Saved entries:
▶
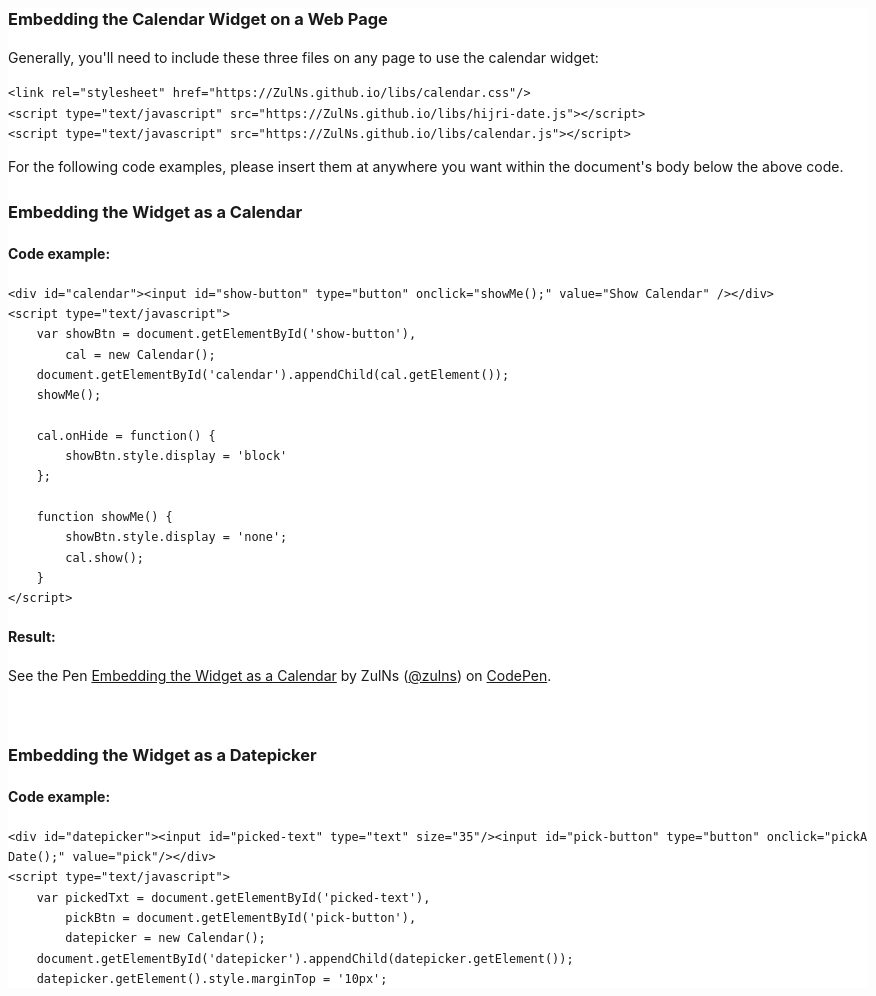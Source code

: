 ### Embedding the Calendar Widget on a Web Page
Generally, you'll need to include these three files on any page to use the calendar widget:

	<link rel="stylesheet" href="https://ZulNs.github.io/libs/calendar.css"/>
	<script type="text/javascript" src="https://ZulNs.github.io/libs/hijri-date.js"></script>
	<script type="text/javascript" src="https://ZulNs.github.io/libs/calendar.js"></script>

For the following code examples, please insert them at anywhere you want within the document's body below the above code.

### Embedding the Widget as a Calendar
#### Code example:

	<div id="calendar"><input id="show-button" type="button" onclick="showMe();" value="Show Calendar" /></div>
	<script type="text/javascript">
		var showBtn = document.getElementById('show-button'),
			cal = new Calendar();
		document.getElementById('calendar').appendChild(cal.getElement());
		showMe();
		
		cal.onHide = function() {
			showBtn.style.display = 'block'
		};
		
		function showMe() {
			showBtn.style.display = 'none';
			cal.show();
		}
	</script>

#### Result:

<p data-height="268" data-theme-id="22373" data-slug-hash="pgMdMY" data-default-tab="result" data-user="zulns" class='codepen'>See the Pen <a href='http://codepen.io/zulns/pen/pgMdMY/'>Embedding  the Widget as a Calendar</a> by ZulNs (<a href='http://codepen.io/zulns'>@zulns</a>) on <a href='http://codepen.io'>CodePen</a>.</p>
<script async src="http://assets.codepen.io/assets/embed/ei.js"></script>

&nbsp;

### Embedding the Widget as a Datepicker
#### Code example:

	<div id="datepicker"><input id="picked-text" type="text" size="35"/><input id="pick-button" type="button" onclick="pickADate();" value="pick"/></div>
	<script type="text/javascript">
		var pickedTxt = document.getElementById('picked-text'),
			pickBtn = document.getElementById('pick-button'),
			datepicker = new Calendar();
		document.getElementById('datepicker').appendChild(datepicker.getElement());
		datepicker.getElement().style.marginTop = '10px';
		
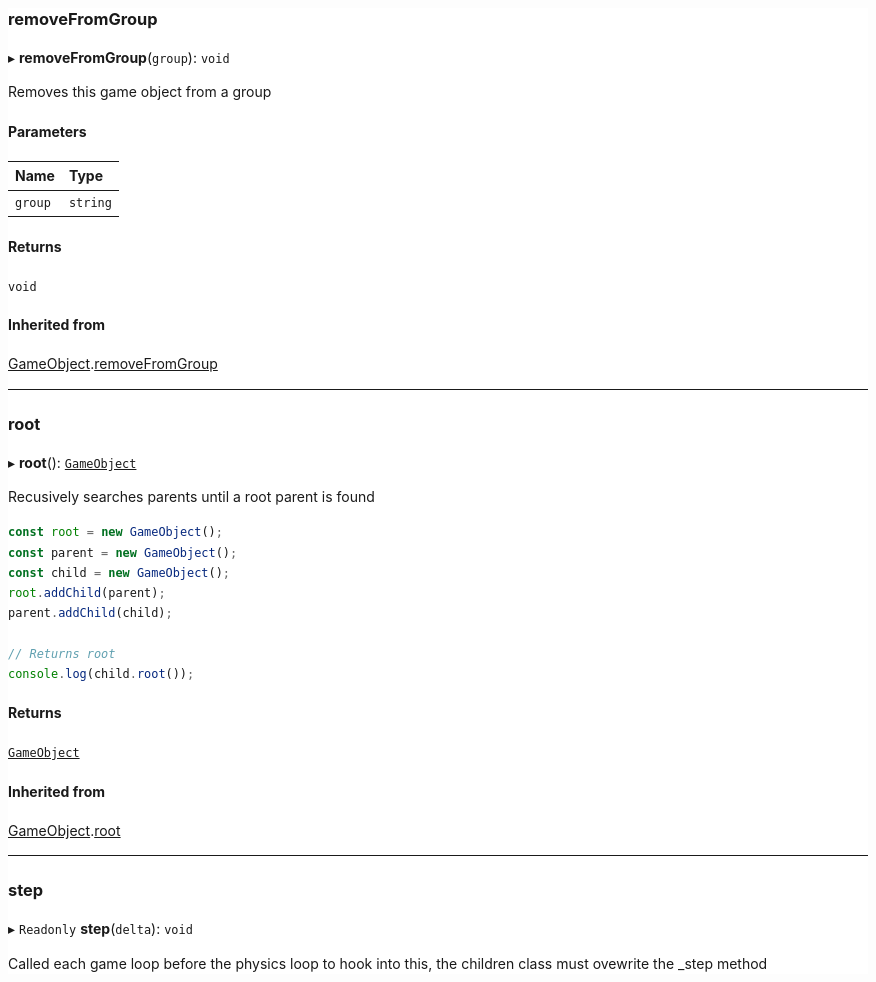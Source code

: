 ### removeFromGroup

▸ **removeFromGroup**(`group`): `void`

Removes this game object from a group

#### Parameters

| Name | Type |
| :------ | :------ |
| `group` | `string` |

#### Returns

`void`

#### Inherited from

[GameObject](engine_gameObject.GameObject.md).[removeFromGroup](engine_gameObject.GameObject.md#removefromgroup)

___

### root

▸ **root**(): [`GameObject`](engine_gameObject.GameObject.md)

Recusively searches parents until
a root parent is found

```typescript
const root = new GameObject();
const parent = new GameObject();
const child = new GameObject();
root.addChild(parent);
parent.addChild(child);

// Returns root
console.log(child.root());
```

#### Returns

[`GameObject`](engine_gameObject.GameObject.md)

#### Inherited from

[GameObject](engine_gameObject.GameObject.md).[root](engine_gameObject.GameObject.md#root)

___

### step

▸ `Readonly` **step**(`delta`): `void`

Called each game loop before the physics loop
to hook into this, the children class must ovewrite
the _step method
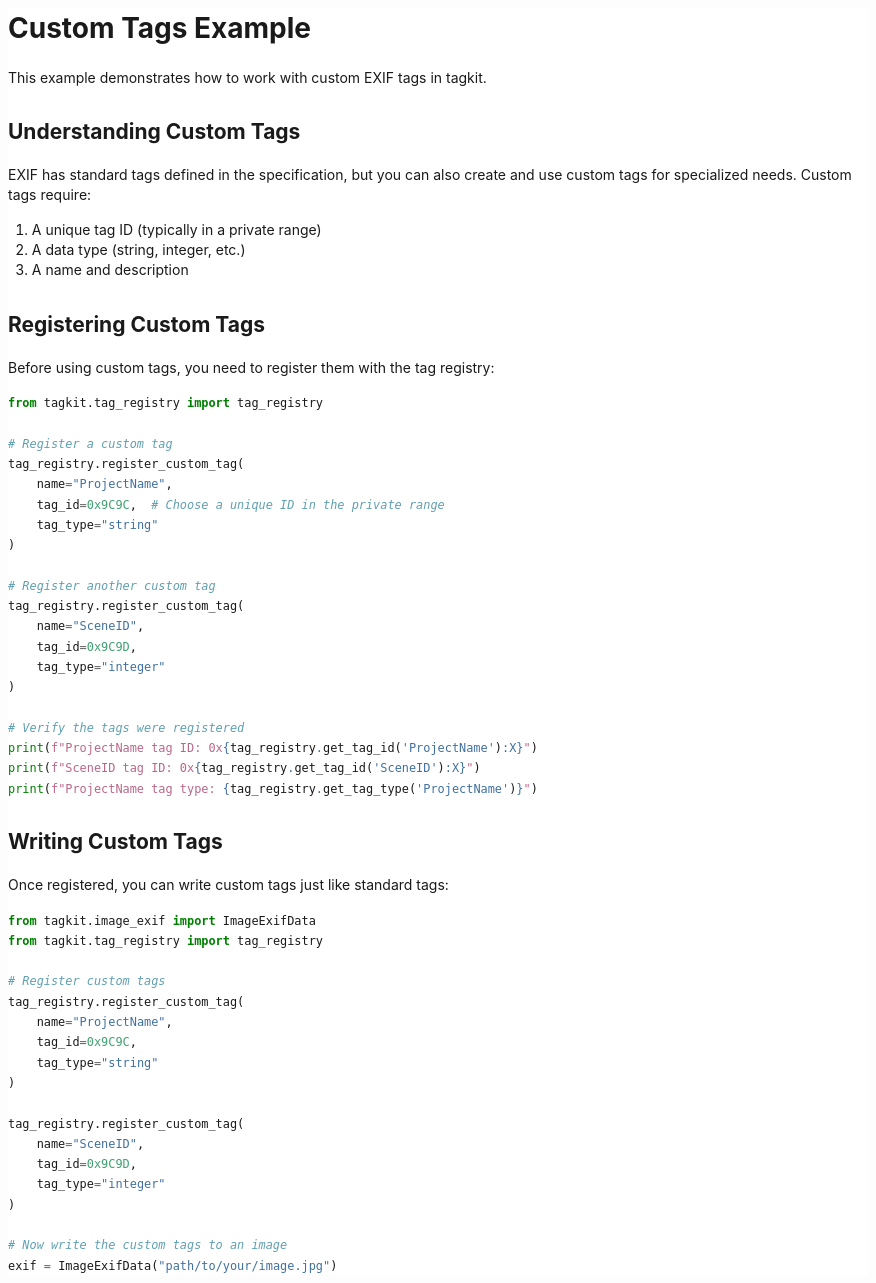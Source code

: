 # Custom Tags Example

This example demonstrates how to work with custom EXIF tags in tagkit.

## Understanding Custom Tags

EXIF has standard tags defined in the specification, but you can also create and use custom tags for specialized needs. Custom tags require:

1. A unique tag ID (typically in a private range)
2. A data type (string, integer, etc.)
3. A name and description

## Registering Custom Tags

Before using custom tags, you need to register them with the tag registry:

```python
from tagkit.tag_registry import tag_registry

# Register a custom tag
tag_registry.register_custom_tag(
    name="ProjectName",
    tag_id=0x9C9C,  # Choose a unique ID in the private range
    tag_type="string"
)

# Register another custom tag
tag_registry.register_custom_tag(
    name="SceneID",
    tag_id=0x9C9D,
    tag_type="integer"
)

# Verify the tags were registered
print(f"ProjectName tag ID: 0x{tag_registry.get_tag_id('ProjectName'):X}")
print(f"SceneID tag ID: 0x{tag_registry.get_tag_id('SceneID'):X}")
print(f"ProjectName tag type: {tag_registry.get_tag_type('ProjectName')}")
```

## Writing Custom Tags

Once registered, you can write custom tags just like standard tags:

```python
from tagkit.image_exif import ImageExifData
from tagkit.tag_registry import tag_registry

# Register custom tags
tag_registry.register_custom_tag(
    name="ProjectName",
    tag_id=0x9C9C,
    tag_type="string"
)

tag_registry.register_custom_tag(
    name="SceneID",
    tag_id=0x9C9D,
    tag_type="integer"
)

# Now write the custom tags to an image
exif = ImageExifData("path/to/your/image.jpg")

```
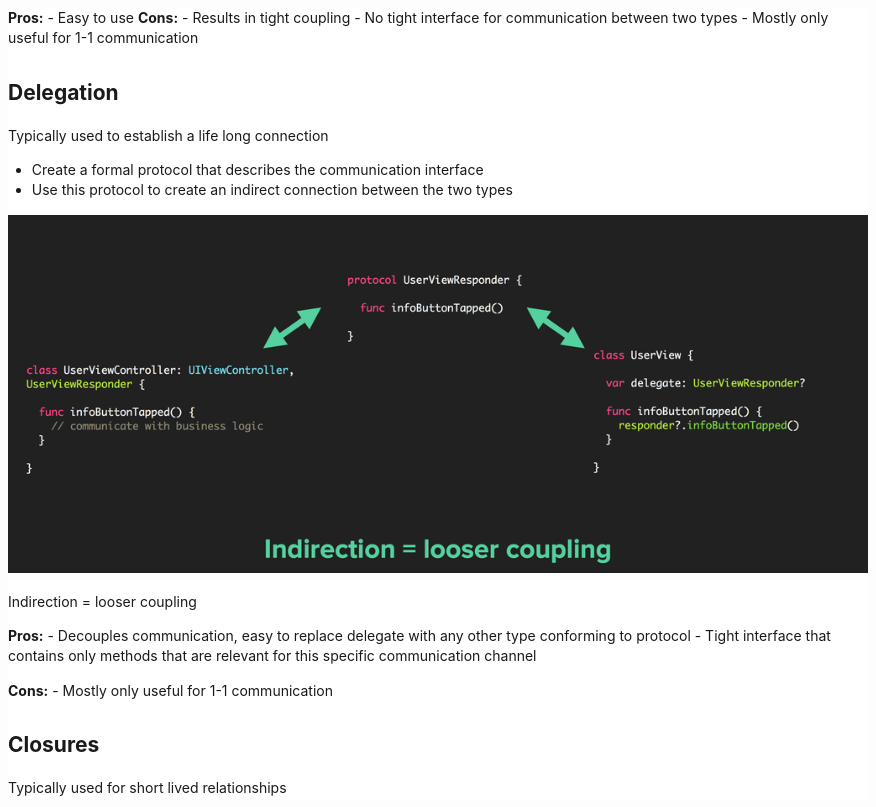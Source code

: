 **Pros:**
    - Easy to use
**Cons:**
    - Results in tight coupling 
    - No tight interface for communication between two types
    - Mostly only useful for 1-1 communication
    
## Delegation
Typically used to establish a life long connection 

- Create a formal protocol that describes the
communication interface
- Use this protocol to create an indirect
connection between the two types

![Delegation](delegation.png)

Indirection = looser coupling

**Pros:**
    - Decouples communication, easy to replace delegate with
    any other type conforming to protocol 
    - Tight interface that contains only methods that are relevant
    for this specific communication channel 
    
**Cons:**
    - Mostly only useful for 1-1 communication

## Closures
Typically used for short lived relationships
◀
__REQUIRED ACTION__:
Every entry above is to be repeated word for word, with all pictures omitted.

__RESULT OF THIS TASK__:
Source code

: ### Embedding the Calendar Widget on a Web Page
Generally, you'll need to include these three files on any page to use the calendar widget:

	<link rel="stylesheet" href="https://ZulNs.github.io/libs/calendar.css"/>
	<script type="text/javascript" src="https://ZulNs.github.io/libs/hijri-date.js"></script>
	<script type="text/javascript" src="https://ZulNs.github.io/libs/calendar.js"></script>

For the following code examples, please insert them at anywhere you want within the document's body below the above code.

### Embedding the Widget as a Calendar
#### Code example:

	<div id="calendar"><input id="show-button" type="button" onclick="showMe();" value="Show Calendar" /></div>
	<script type="text/javascript">
		var showBtn = document.getElementById('show-button'),
			cal = new Calendar();
		document.getElementById('calendar').appendChild(cal.getElement());
		showMe();
		
		cal.onHide = function() {
			showBtn.style.display = 'block'
		};
		
		function showMe() {
			showBtn.style.display = 'none';
			cal.show();
		}
	</script>

#### Result:

<p data-height="268" data-theme-id="22373" data-slug-hash="pgMdMY" data-default-tab="result" data-user="zulns" class='codepen'>See the Pen <a href='http://codepen.io/zulns/pen/pgMdMY/'>Embedding  the Widget as a Calendar</a> by ZulNs (<a href='http://codepen.io/zulns'>@zulns</a>) on <a href='http://codepen.io'>CodePen</a>.</p>
<script async src="http://assets.codepen.io/assets/embed/ei.js"></script>

&nbsp;

### Embedding the Widget as a Datepicker
#### Code example:

	<div id="datepicker"><input id="picked-text" type="text" size="35"/><input id="pick-button" type="button" onclick="pickADate();" value="pick"/></div>
	<script type="text/javascript">
		var pickedTxt = document.getElementById('picked-text'),
			pickBtn = document.getElementById('pick-button'),
			datepicker = new Calendar();
		document.getElementById('datepicker').appendChild(datepicker.getElement());
		datepicker.getElement().style.marginTop = '10px';
		
Source code

: ### removeFromGroup

▸ **removeFromGroup**(`group`): `void`

Removes this game object from a group

#### Parameters

| Name | Type |
| :------ | :------ |
| `group` | `string` |

#### Returns

`void`

#### Inherited from

[GameObject](engine_gameObject.GameObject.md).[removeFromGroup](engine_gameObject.GameObject.md#removefromgroup)

___

### root

▸ **root**(): [`GameObject`](engine_gameObject.GameObject.md)

Recusively searches parents until
a root parent is found

```typescript
const root = new GameObject();
const parent = new GameObject();
const child = new GameObject();
root.addChild(parent);
parent.addChild(child);

// Returns root
console.log(child.root());
```

#### Returns

[`GameObject`](engine_gameObject.GameObject.md)

#### Inherited from

[GameObject](engine_gameObject.GameObject.md).[root](engine_gameObject.GameObject.md#root)

___

### step

▸ `Readonly` **step**(`delta`): `void`

Called each game loop before the physics loop
to hook into this, the children class must ovewrite
the _step method
Source code

: # Custom Tags Example

This example demonstrates how to work with custom EXIF tags in tagkit.

## Understanding Custom Tags

EXIF has standard tags defined in the specification, but you can also create and use custom tags for specialized needs. Custom tags require:

1. A unique tag ID (typically in a private range)
2. A data type (string, integer, etc.)
3. A name and description

## Registering Custom Tags

Before using custom tags, you need to register them with the tag registry:

```python
from tagkit.tag_registry import tag_registry

# Register a custom tag
tag_registry.register_custom_tag(
    name="ProjectName",
    tag_id=0x9C9C,  # Choose a unique ID in the private range
    tag_type="string"
)

# Register another custom tag
tag_registry.register_custom_tag(
    name="SceneID",
    tag_id=0x9C9D,
    tag_type="integer"
)

# Verify the tags were registered
print(f"ProjectName tag ID: 0x{tag_registry.get_tag_id('ProjectName'):X}")
print(f"SceneID tag ID: 0x{tag_registry.get_tag_id('SceneID'):X}")
print(f"ProjectName tag type: {tag_registry.get_tag_type('ProjectName')}")
```

## Writing Custom Tags

Once registered, you can write custom tags just like standard tags:

```python
from tagkit.image_exif import ImageExifData
from tagkit.tag_registry import tag_registry

# Register custom tags
tag_registry.register_custom_tag(
    name="ProjectName",
    tag_id=0x9C9C,
    tag_type="string"
)

tag_registry.register_custom_tag(
    name="SceneID",
    tag_id=0x9C9D,
    tag_type="integer"
)

# Now write the custom tags to an image
exif = ImageExifData("path/to/your/image.jpg")

```
Source code

: **Pros:**
    - Easy to use
**Cons:**
    - Results in tight coupling 
    - No tight interface for communication between two types
    - Mostly only useful for 1-1 communication
    
## Delegation
Typically used to establish a life long connection 

- Create a formal protocol that describes the
communication interface
- Use this protocol to create an indirect
connection between the two types

![Delegation](delegation.png)

Indirection = looser coupling

**Pros:**
    - Decouples communication, easy to replace delegate with
    any other type conforming to protocol 
    - Tight interface that contains only methods that are relevant
    for this specific communication channel 
    
**Cons:**
    - Mostly only useful for 1-1 communication

## Closures
Typically used for short lived relationships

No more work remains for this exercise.